*What to work on*. Find the word "Crear" in the records and copy every line where it occurs.

+-------+

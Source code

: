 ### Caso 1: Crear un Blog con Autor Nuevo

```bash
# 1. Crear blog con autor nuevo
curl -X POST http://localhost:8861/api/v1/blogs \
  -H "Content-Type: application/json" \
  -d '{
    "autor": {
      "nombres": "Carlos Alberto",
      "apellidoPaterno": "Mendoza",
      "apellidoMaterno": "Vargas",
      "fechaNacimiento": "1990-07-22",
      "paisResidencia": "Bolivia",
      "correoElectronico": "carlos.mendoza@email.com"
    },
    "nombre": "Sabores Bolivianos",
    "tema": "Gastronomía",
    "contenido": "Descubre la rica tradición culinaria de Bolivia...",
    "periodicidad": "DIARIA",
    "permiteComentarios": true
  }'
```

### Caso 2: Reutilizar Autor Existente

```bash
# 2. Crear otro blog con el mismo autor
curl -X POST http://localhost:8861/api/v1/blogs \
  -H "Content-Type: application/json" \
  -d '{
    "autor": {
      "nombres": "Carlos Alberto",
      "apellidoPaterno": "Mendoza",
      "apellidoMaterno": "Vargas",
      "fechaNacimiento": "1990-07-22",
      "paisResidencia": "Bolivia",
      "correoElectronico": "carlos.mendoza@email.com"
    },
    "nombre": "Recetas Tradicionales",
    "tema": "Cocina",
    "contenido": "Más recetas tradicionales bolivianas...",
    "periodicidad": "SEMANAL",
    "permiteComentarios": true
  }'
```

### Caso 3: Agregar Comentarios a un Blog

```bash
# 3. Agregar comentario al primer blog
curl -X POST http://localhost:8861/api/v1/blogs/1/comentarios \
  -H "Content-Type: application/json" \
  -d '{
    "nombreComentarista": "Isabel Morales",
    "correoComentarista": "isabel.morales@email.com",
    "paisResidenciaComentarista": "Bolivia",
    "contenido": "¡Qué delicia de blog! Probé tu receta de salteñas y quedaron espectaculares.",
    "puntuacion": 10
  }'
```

+-------+

*Your solution*.
: ### Caso 1: Crear un Blog con Autor Nuevo
# 1. Crear blog con autor nuevo
# 2. Crear otro blog con el mismo autor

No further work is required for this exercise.